Where Are You? (4 track demo 2002)

Posted by Cargill in 2020, Where Are You? is perhaps the only birthday demo that sounds like it needs a little something more to weave its magic. The song is still lovely — how could anything in Trish’s voice not be? — but compared to Tunnel View or Petal Alphabet, this two-chord stroll, with just a hint of piano, sounds a bit underdeveloped.

Distant Call (demo)

Distant Call was originally released as the B side to Come On, Let’s Go back in 2000, before coming out again on The Future Crayon compilation. The difference to the single’s celebrated A side is marked: while Come On, Let’s Go is a graceful, rolling pop song, Distant Call is downbeat, largely drum-free and slightly warped, like jazz for being alone at the end of the universe. The demo version, meanwhile, is pretty illuminating, in that it not only strips the song down to guitar and voice, it also has a slightly different melody. One commentator on YouTube compares it to early Leonard Cohen, which feels pretty spot on. Whether you prefer it to the recorded version — and I can’t work out if I do — it gives off a very different atmosphere, making it a Distant Call for dreamy heads and quiet tears.

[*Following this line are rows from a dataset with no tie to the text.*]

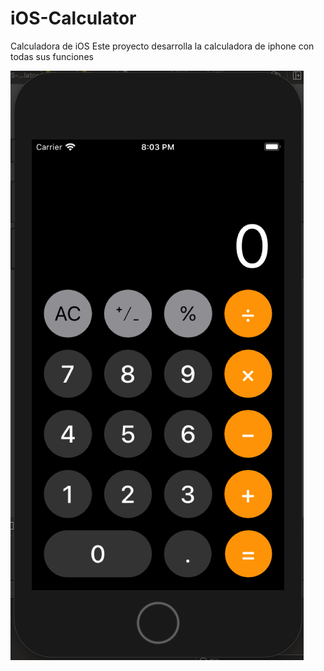 # iOS-Calculator
Calculadora de iOS
Este proyecto desarrolla la calculadora de iphone con todas sus funciones

![](Images/Captura%20de%20Pantalla%202020-06-30%20a%20la(s)%2020.03.20.png)
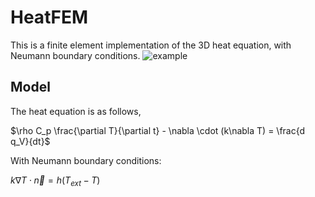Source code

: # HeatFEM
This is a finite element implementation of the 3D heat equation, with Neumann boundary conditions.
![example](https://github.com/user-attachments/assets/66892836-38cd-4071-a49e-d64b8f8df0c0)

## Model
The heat equation is as follows,

$\rho C_p \frac{\partial T}{\partial t} - \nabla \cdot (k\nabla T) = \frac{d q_V}{dt}$

With Neumann boundary conditions: 

$k\nabla T \cdot \vec{n} = h\left(T_{ext}-T\right)$
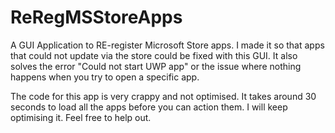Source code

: # ReRegMSStoreApps
A GUI Application to RE-register Microsoft Store apps. I made it so that apps that could not update via the store could be fixed with this GUI. It also solves the error "Could not start UWP app" or the issue where nothing happens when you try to open a specific app.

The code for this app is very crappy and not optimised. It takes around 30 seconds to load all the apps before you can action them. I will keep optimising it. Feel free to help out.
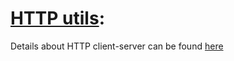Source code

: # [HTTP utils](https://github.com/azam-akram/GoDevToolKit/tree/master/goUtils/httpUtils):

Details about HTTP client-server can be found [here](https://solutiontoolkit.com/2023/01/a-retryable-http-client-server-communication-in-go-language/)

Ominous Cloud (4 Track Demo 2001)

Ominous Cloud is another Haha Sound track that appears here in bare demo form. Keenan compared the band’s second album to “a jewellery box, full of sparkling things” when I interviewed her, with Tender Buttons a reaction to this. The two Haha Sound demos give the listener the opportunity to hear HaHa Sound songs un-jewelled, which is fascinating, although, again, I prefer Ominous Cloud all dolled up. The best thing on this demo, perhaps, is hearing Keenan’s backing vocals in embryonic form, pitched down, wonky and, honestly, rather out of tune. But charmingly so, like being invited back to the Broadcast house for a cup of tea and informal jam after the glitz of the concert has ended.